The two fundamental theorems, upon which EVT relies, designate the limiting distributions of maxima sample defined in eq. (1) when  $m \to \infty$  and the limiting distribution of exceedances over a threshold defined in eq. (2) when  $u \to \omega(F)$ .

**Theorem 1** (Fisher-Tippet [7]): Sample Maxima cdf  $(F_M)$ , for given normalizing constants,  $a_m$ ,  $b_m$  converges to the Generalized Extreme Value (GEV) as m tends to infinity:

$$\lim_{m \to \infty} F_M(a_m x + b_m) \to H_{\xi} = e^{-(1 - \xi x)^{\xi^{-1}}}$$
(4)

where  $\xi$  is a parameter that determines the shape of H and depends on F(x).

*H* can be classified, with respect to the shape parameter  $\xi$ , into one of the following cdfs:

#### Frechet:

$$H_{\xi<0}(x) = \begin{cases} 0, & x \le \mu_m \\ e^{-(\frac{x-\mu_m}{\sigma_m})^{-\xi^{-1}}}, & x > \mu_m \end{cases}$$

where  $\mu_m = 0$  and  $\sigma_m = F^{-1} \left( 1 - \frac{1}{m} \right)$ .

Weibull:

$$H_{\xi>0}(x) = \begin{cases} e^{-(-(\frac{x-\mu_m}{\sigma_m})^{\xi^{-1}})}, & x \le \mu_m \\ 1, & x > \mu_m \end{cases}$$
(5)

where 
$$\mu_m = \omega(F)$$
 and  $\sigma_m = \omega(F) - F^{-1} \left(1 - \frac{1}{m}\right)$ .

Gumbel:

$$H_{\xi \to 0}(x) = e^{-e^{-\frac{x-\mu_m}{\sigma_m}}}, \ x \in \Re$$
(6)

where  $\mu_m = F^{-1} \left( 1 - \frac{1}{m} \right)$  and  $\sigma_m = m \int_{F^{-1} \left( 1 - \frac{1}{m} \right)}^{\omega(F)} (1 - F(y)) dy$ .

**Theorem 2** (Balkema and de Haan [8] and Pickands [9]): Exceedances over threshold  $(X_{ex})$  (conditional) cdf, for a given scale factor  $b_u$ , converges to the *Generalized Pareto* (GP) cdf as u tends to  $\omega(F)$ :

$$\lim_{u \to \omega(F)} F_Z(\frac{z}{b_u}) \to GP_{\xi}(z) = 1 - (1 - \xi z)^{\xi^{-1}}$$
(7)

where  $\xi$  is a parameter that determines the shape of GP and depends on F(x).
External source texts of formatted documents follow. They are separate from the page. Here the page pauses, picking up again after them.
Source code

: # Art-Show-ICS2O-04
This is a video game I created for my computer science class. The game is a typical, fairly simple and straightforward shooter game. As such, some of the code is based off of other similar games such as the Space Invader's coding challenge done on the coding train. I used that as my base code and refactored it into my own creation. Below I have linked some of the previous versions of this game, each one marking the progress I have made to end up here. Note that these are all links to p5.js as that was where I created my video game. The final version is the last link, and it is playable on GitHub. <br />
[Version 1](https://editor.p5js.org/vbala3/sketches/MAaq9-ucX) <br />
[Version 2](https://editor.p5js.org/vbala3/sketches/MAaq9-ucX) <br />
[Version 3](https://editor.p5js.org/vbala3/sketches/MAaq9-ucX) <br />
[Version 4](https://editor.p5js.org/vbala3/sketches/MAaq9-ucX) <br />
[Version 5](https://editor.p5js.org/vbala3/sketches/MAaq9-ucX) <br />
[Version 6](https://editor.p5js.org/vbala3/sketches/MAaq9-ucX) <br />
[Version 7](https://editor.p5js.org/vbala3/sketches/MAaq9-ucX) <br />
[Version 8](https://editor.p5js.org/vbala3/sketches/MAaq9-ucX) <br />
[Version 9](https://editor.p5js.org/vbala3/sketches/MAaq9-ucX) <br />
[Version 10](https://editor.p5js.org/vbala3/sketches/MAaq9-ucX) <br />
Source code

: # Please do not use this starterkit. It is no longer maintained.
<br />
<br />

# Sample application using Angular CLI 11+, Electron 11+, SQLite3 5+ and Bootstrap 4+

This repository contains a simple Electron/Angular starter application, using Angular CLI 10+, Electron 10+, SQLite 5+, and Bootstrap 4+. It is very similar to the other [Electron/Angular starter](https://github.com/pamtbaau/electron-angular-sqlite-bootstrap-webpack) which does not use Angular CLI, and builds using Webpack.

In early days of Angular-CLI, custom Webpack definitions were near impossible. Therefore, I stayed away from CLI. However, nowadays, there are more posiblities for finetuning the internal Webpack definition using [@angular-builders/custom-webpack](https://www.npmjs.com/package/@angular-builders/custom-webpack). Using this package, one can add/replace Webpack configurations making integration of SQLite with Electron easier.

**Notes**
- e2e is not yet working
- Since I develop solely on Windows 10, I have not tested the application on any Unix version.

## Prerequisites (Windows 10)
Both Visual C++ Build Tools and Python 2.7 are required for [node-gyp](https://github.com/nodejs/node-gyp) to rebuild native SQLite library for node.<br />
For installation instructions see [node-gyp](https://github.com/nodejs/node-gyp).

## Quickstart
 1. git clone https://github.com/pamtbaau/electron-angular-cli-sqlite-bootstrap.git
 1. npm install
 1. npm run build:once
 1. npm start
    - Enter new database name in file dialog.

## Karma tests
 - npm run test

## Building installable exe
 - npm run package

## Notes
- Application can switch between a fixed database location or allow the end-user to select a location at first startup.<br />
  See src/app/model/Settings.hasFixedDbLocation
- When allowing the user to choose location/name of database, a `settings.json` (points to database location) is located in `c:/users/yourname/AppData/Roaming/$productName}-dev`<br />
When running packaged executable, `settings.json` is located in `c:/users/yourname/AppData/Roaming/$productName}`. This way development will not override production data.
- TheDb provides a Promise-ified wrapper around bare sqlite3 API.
Depending on  $\xi$ ,  $GP_{\xi}$  belongs to one of the following distribution families:

Pareto:

$$GP_{\xi<0}(x) = \begin{cases} 0, & x \le u\\ 1 - (\frac{(x-u) + \sigma_u}{\sigma_u})^{\xi^{-1}}, & x > u \end{cases}$$

where  $\sigma_u = u$ .

Beta:

$$GP_{\xi>0}(x) = \begin{cases} 1 - (-\frac{(x-u) - \sigma_u}{\sigma_u})^{\xi^{-1}}, & u < x \le u + \sigma_u\\ 1, & x > u + \sigma_u \end{cases}$$
(8)

where  $\sigma_u = \omega(F) - u$ .

**Exponential**:

$$GP_{\xi \to 0}(x) = \begin{cases} 0, & x < u\\ 1 - e^{-\frac{x-u}{\sigma_u}}, & x \ge u \end{cases}$$
(9)

where  $\lim_{u\to\omega(F)}\frac{\sigma_u}{\xi(\omega(F)-u)} = 1$  when  $\xi > 0$  and  $\lim_{u\to\omega(F)}\frac{\sigma_u}{-\xi u} = 1$  when  $\xi < 0$ .

# C. Estimation of a finite upper end point $\omega(F)$

An important fact derived from the limiting cdfs in eq.(5, 8) is that a parent cdf with an infinite upper end point  $(\omega(F) = +\infty)$  can only have an extreme value distribution with  $\xi < 0$ , whereas a cdf with a finite upper end point  $(\omega(F) < +\infty)$ suggests an extreme value distribution with  $\xi > 0$ . Notice that Weibull and Beta cdfs reach 1 for all x values greater than a finite threshold. However, if  $\xi \to 0^+$  ( $\xi \downarrow 0$ ), then  $\omega(F)$  cannot be efficiently or accurately estimated through the previous set of distributions and parameters constructed for the general case  $\xi > 0$  [10] and we need to exploit, one of the (6) or (9) with corresponding parameters, which are related to the special case  $\xi \downarrow 0$ . The estimation of upper end point  $\hat{\omega}$  has been studied thoroughly in [11]. Below we present the formulas to get an upper end point estimate, as well as the corresponding confidence intervals to measure the accuracy of the estimate, from the sample of maxima or the sample of exceedances for the cases  $\xi \downarrow 0$  and  $\xi > 0$  respectively.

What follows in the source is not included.